I recently met some guys that employed CART (Classification and Regression Trees) for unsupervised learning. In particular for clustering.
The idea is very simple:
- Make a copy of the original data;
- Shuffle each column individually;
- Label the original data as the positive class, and label shuffled data as the negative class;
- Run CART on the new dataset.
If CART is able to distinguish between positive and negative records, it means that in the original dataset there are regions with high density: i.e. clusters.
There is just one minor detail we have to keep in mind. CART will not be able to find the initial split at the root node if the distribution between positive and negative class is the same for each feature. So, it is better to obtain the copy of our dataset (labelled with the negative class) with bootstrapping.
I ran an example: I generated a 2-dimensional dataset with 2 clusters. One is centred in [5,5] and the other one is centred in [15,15]:
Then I generated the shuffled copy (bootstrapped) of the data and labelled it with the negative class (red):
Now it is clear that with CART we can identify the original clusters by performing classification. This is an example in R:
library(rpart)
library("partykit")
treefit <- rpart(Class ~ X1 + X2, data = dataset)
plot(as.party(treefit))
In particular, Node 4, 8 and Node 11 identify our original clusters.

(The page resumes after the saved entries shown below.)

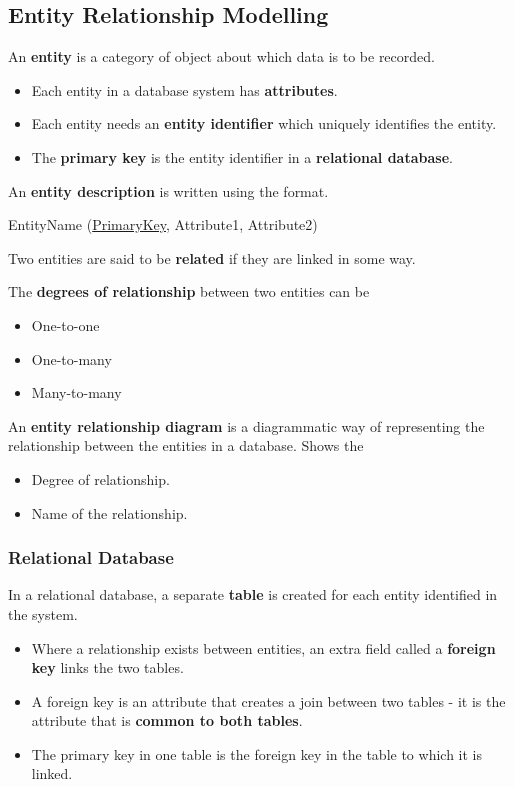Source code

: \subsection{Entity Relationship Modelling}

An \textbf{entity} is a category of object about which data is to be recorded.
\begin{itemize}
    \item Each entity in a database system has \textbf{attributes}.
    \item Each entity needs an \textbf{entity identifier} which uniquely identifies the entity.
    \item The \textbf{primary key} is the entity identifier in a \textbf{relational database}.
\end{itemize}

An \textbf{entity description} is written using the format.
\begin{center}
    EntityName (\underline{PrimaryKey}, Attribute1, Attribute2)
\end{center}

Two entities are said to be \textbf{related} if they are linked in some way.

The \textbf{degrees of relationship} between two entities can be
\begin{itemize}
    \item One-to-one
    \item One-to-many
    \item Many-to-many
\end{itemize}

An \textbf{entity relationship diagram} is a diagrammatic way of representing the relationship between the entities in a database. Shows the
\begin{itemize}
    \item Degree of relationship.
    \item Name of the relationship.
\end{itemize}

\subsubsection*{Relational Database}

In a relational database, a separate \textbf{table} is created for each entity identified in the system.
\begin{itemize}
    \item Where a relationship exists between entities, an extra field called a \textbf{foreign key} links the two tables.
    \item A foreign key is an attribute that creates a join between two tables - it is the attribute that is \textbf{common to both tables}.
    \item The primary key in one table is the foreign key in the table to which it is linked.
\end{itemize}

This technique looks very interesting to me because:
- It automatically identifies the number of clusters in the dataset;
- Each cluster is identified by cut-offs on the features, which makes the cluster interpretation easier.
My questions are: Is it a common technique in machine learning? Have you ever seen this technique before? Did anybody analyse its performance across different datasets? I could not find the original paper. I could only find this link from Salford-systems where they say that the original idea belongs to Breiman.
Best Answer
I think this will only work on toy data sets like this, and where there is plenty of dead space. It relies on a shuffled object $(x_1,y_2)$ being totally different than the real data.
Try the same on a toy data set with four clusters, at (5,5), (5,15), (15,5), (5,5) and it will no longer work. Clusters and dense areas exist, but your approach will fail on this data.
There exists a similar approach for measuring if two attributes are associated, though. I.e. a form of correlation between X and Y. If X and Y are independen, you cannot distinguish (X,Y) from a shuffled version (X,Y').